What to produce>
Give back each entry unchanged, minus pictures.

(Extracted data entries)
++++++

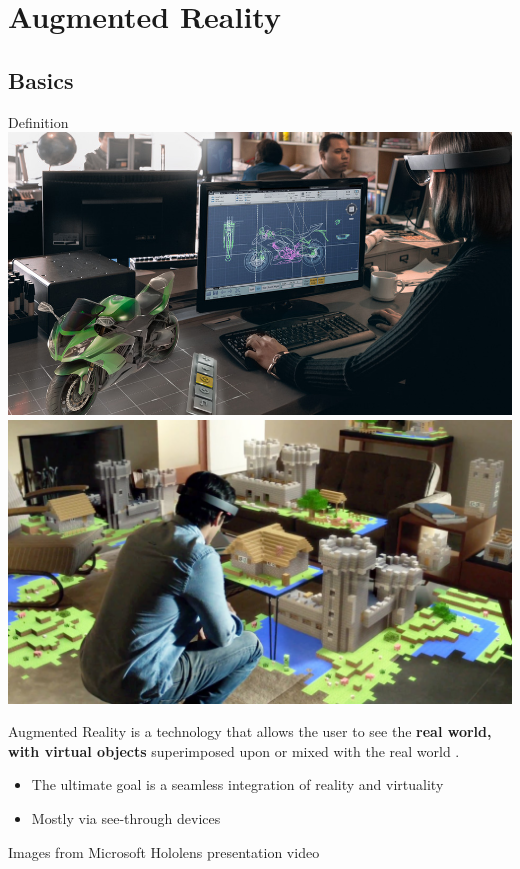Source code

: \documentclass[presentation]{beamer} %
\begin{document}
\section{Augmented Reality}
\subsection{Basics}
\begin{frame}{Definition}
  \includegraphics[width=.49\textwidth]{images/holobike}
  \includegraphics[width=.49\textwidth]{images/holominecraft}
  \begin{block}{Augmented Reality}
    is a technology that allows the user to see the \textbf{real world, with virtual objects} superimposed upon or mixed with the real world \cite{Azuma97}.
    \begin{itemize}
      \item The ultimate goal is a seamless integration of reality and virtuality
      \item Mostly via see-through devices
    \end{itemize}
  \end{block}
  \begin{center}
    \tiny{Images from Microsoft Hololens presentation video}
  \end{center}
\end{frame}
\end{document}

++++++

Solution to this problem>
Source code

: \documentclass[presentation]{beamer} %
\begin{document}
\section{Augmented Reality}
\subsection{Basics}
\begin{frame}{Definition}
  \includegraphics[width=.49\textwidth]{images/holobike}
  \includegraphics[width=.49\textwidth]{images/holominecraft}
  \begin{block}{Augmented Reality}
    is a technology that allows the user to see the \textbf{real world, with virtual objects} superimposed upon or mixed with the real world \cite{Azuma97}.
    \begin{itemize}
      \item The ultimate goal is a seamless integration of reality and virtuality
      \item Mostly via see-through devices
    \end{itemize}
  \end{block}
  \begin{center}
    \tiny{Images from Microsoft Hololens presentation video}
  \end{center}
\end{frame}
\end{document}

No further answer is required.